Stored entries
+ + + + +

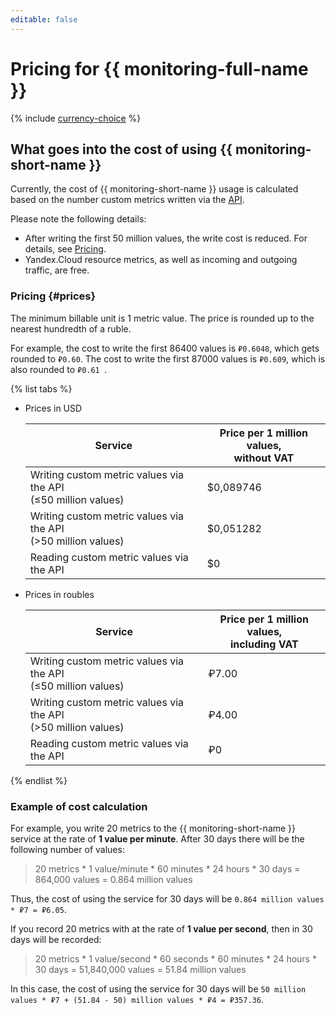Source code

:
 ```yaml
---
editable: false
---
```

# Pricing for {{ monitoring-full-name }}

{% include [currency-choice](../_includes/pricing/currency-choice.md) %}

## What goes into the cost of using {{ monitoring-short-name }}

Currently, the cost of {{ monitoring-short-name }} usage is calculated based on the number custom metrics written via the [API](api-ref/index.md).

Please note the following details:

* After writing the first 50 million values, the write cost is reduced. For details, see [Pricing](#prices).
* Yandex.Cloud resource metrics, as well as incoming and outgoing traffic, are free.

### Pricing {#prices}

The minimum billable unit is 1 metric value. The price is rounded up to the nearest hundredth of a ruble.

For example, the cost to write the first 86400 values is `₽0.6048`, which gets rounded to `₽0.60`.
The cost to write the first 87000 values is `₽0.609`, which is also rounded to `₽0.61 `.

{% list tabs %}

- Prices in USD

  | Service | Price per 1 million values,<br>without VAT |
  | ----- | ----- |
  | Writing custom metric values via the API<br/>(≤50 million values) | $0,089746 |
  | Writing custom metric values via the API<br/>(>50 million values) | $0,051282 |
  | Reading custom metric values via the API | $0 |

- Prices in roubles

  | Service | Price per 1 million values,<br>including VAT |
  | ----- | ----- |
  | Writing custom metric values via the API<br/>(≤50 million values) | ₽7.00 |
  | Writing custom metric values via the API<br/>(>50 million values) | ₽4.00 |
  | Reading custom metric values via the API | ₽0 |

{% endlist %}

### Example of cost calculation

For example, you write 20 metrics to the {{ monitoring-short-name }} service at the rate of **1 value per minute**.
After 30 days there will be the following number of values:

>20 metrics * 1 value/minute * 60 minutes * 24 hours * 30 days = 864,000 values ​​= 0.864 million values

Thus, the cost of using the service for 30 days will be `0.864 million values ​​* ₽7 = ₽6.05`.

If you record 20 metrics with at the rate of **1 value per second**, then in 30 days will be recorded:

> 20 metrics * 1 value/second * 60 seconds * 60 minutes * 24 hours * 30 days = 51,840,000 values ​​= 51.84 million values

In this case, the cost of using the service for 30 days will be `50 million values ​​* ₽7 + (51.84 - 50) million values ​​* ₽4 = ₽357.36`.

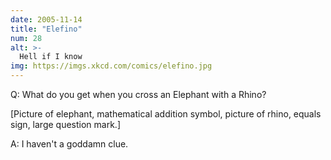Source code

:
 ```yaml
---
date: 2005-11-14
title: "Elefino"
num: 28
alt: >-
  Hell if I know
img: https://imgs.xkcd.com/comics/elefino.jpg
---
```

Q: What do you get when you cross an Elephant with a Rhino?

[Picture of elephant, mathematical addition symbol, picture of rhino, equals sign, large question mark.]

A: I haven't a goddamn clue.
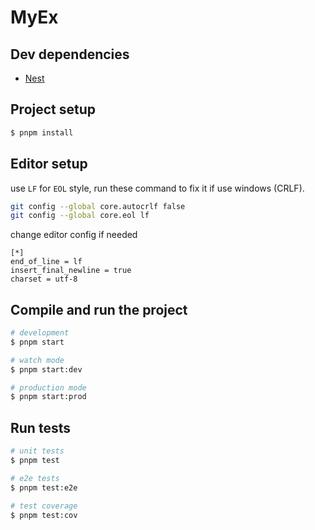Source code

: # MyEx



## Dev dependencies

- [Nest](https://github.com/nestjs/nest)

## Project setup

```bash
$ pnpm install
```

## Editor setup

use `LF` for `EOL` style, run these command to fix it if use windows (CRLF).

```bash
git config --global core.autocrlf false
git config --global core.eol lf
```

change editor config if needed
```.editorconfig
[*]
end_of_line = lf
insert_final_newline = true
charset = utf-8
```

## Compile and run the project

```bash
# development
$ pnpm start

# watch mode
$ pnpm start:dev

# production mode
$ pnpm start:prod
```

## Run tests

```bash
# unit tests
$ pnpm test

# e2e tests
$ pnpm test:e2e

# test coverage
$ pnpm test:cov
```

+ + + + +

Begin with the line that contains "## Run tests" and end with the last line of the data. Repeat those two lines and all between them exactly.

PROBLEM SOLUTION:
## Run tests

```bash
# unit tests
$ pnpm test

# e2e tests
$ pnpm test:e2e

# test coverage
$ pnpm test:cov
```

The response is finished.